• +43 660 1453541
  • contact@germaniumhq.com

Writing BPMN Let's Encrypt Kubernetes Operators in Python III


Writing BPMN Let’s Encrypt Kubernetes Operators in Python III

Having event deduplication is a game-changer for several reasons, that finally made the operator writing possible. Let’s have a look.

This article is the last article from our series:

It was almost a year ago - wow, time flies by - when I started working on this operator. Before, I used to have an Ansible playbook to update the certificates, but after migrating the website to Kubernetes, that wasn’t an option anymore. It’s not that it’s impossible, but in Ansible, since there is no parallelism control, it’s just complicated and time-consuming, almost a mission impossible.

After I created the operator and wrote the first two articles, I’d run it, and from time to time, it would freeze. Now you need to remember that it updates the certificates after a week. So if it would freeze, I’d only see it a week later at best. I’d look in the log and see that nothing is going on except regular checks. So I’ve added support for Adhesive to print its state when getting the USR1 signal.

I realized with my new state dumping that for whatever reason, the mutexes would lock, and the state was considered as RUNNING. My process would think, "yeah, the certificate is expired, but I’m updating it right now," which wasn’t the case.

So I started working on having event deduplication in the BPMN engine itself instead of manually done in the process. That was a great idea, except it was far more tricky to implement than I initially thought. It made me better understand why it would be a worse idea to force users to deduplicate events through the BPMN process itself.

You can see in the adhesive examples how the process looked before:

Before

And how it looks now:

After

Excellent job, deduplication, excellent job!

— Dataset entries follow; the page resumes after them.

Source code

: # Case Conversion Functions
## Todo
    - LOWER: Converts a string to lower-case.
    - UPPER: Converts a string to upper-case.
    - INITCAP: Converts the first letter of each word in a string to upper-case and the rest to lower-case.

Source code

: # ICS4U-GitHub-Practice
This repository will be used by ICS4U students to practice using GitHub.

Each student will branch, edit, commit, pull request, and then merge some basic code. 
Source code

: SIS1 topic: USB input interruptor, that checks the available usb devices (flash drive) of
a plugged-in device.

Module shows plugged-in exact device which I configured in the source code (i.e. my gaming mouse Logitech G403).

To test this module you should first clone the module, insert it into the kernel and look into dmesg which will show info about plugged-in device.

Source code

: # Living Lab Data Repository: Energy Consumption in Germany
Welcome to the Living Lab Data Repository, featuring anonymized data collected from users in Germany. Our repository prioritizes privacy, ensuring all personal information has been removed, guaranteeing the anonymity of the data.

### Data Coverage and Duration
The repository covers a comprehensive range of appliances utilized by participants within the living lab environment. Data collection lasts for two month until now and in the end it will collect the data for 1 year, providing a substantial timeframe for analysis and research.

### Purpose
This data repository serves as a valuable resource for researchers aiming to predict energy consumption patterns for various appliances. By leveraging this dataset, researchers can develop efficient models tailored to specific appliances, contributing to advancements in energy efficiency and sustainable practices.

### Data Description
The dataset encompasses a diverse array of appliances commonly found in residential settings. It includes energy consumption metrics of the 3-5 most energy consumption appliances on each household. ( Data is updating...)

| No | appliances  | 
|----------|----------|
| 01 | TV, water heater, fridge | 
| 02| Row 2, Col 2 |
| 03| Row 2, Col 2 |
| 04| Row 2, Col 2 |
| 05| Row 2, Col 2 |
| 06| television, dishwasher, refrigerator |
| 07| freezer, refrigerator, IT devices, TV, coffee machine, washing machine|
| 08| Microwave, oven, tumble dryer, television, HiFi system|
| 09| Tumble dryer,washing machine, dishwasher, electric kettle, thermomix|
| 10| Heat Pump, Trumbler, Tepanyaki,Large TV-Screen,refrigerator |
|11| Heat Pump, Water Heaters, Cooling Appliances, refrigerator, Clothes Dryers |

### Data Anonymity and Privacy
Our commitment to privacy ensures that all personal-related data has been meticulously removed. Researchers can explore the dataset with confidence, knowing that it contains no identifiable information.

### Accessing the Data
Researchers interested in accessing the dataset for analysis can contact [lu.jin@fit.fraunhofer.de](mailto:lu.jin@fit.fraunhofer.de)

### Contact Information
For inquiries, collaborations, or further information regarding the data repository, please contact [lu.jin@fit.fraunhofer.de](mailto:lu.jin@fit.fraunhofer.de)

Unfortunately, the first implementations of @deduplicate didn’t work exceptionally well. I’d see the processes freeze again, but now the state printout would tell me that there’s no event running at all - that meant the deduplication state was wrong in Adhesive. Why? Tough question, since deduplication works the opposite way of waiting. For "waiting" we need to defer the task execution whenever there is any task before in the graph. We need to wait for "deduplication" as long as there are tasks running after in the process graph, for the same deduplication id and loops. These checks can go haywire for several reasons - i.e. exceptions, nested loop information, deduplication overrides, etc. Not fun to debug and reproduce errors.

So I’ve added a lot of debugging information doing event sourcing that was readable in a human way. I’ll write an article about that at some point. That was the decisive moment when I was finally able to iron out the bugs and get it to run correctly.

So here are my take aways:

  1. Debugging is key. When developing the operator, I was able to run it locally with just connections to the K8s cluster. Running a single command and freezing the execution to see why this particular step isn’t working, look at Nginx logs, etc., was fundamental. It made me iterate extremely fast and have the operator in about two full working days.

  2. State querying. Having a way of querying the current state of the application is critical. I think only logging trumps that, since if you have excellent logging, you can infer why that state is the way it is.

  3. Heavy logging. You need to dump a lot of things to see why it isn’t working, especially if it sometimes works. Having some timestamps to see timing bugs is mandatory.

  4. Event sourcing. This can tell you the story of why the event was fired, where did it come from? If done right, you can immediately infer when an event should not have executed, or it wasn’t fired.

  5. Event deduplication. Finally, this was one of the more complicated things left and a great source of bugs. If you can have the framework maintain the state for you, so much the better. It is probably better tested anyway.

I think that pretty much sums it up. Whew, that was a lot of text. Thank you for reading it. :) Enjoy your day.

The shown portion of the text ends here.